**ABOUT THIS EXERCISE**
An exact transcript of every entry is required, without any of the pictures.

**RECORDS SHOWN**
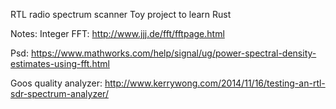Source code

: RTL radio spectrum scanner
Toy project to learn Rust

Notes:
Integer FFT: http://www.jjj.de/fft/fftpage.html

Psd:
https://www.mathworks.com/help/signal/ug/power-spectral-density-estimates-using-fft.html

Goos quality analyzer:
http://www.kerrywong.com/2014/11/16/testing-an-rtl-sdr-spectrum-analyzer/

**RESULT BELOW**
Source code

: RTL radio spectrum scanner
Toy project to learn Rust

Notes:
Integer FFT: http://www.jjj.de/fft/fftpage.html

Psd:
https://www.mathworks.com/help/signal/ug/power-spectral-density-estimates-using-fft.html

Goos quality analyzer:
http://www.kerrywong.com/2014/11/16/testing-an-rtl-sdr-spectrum-analyzer/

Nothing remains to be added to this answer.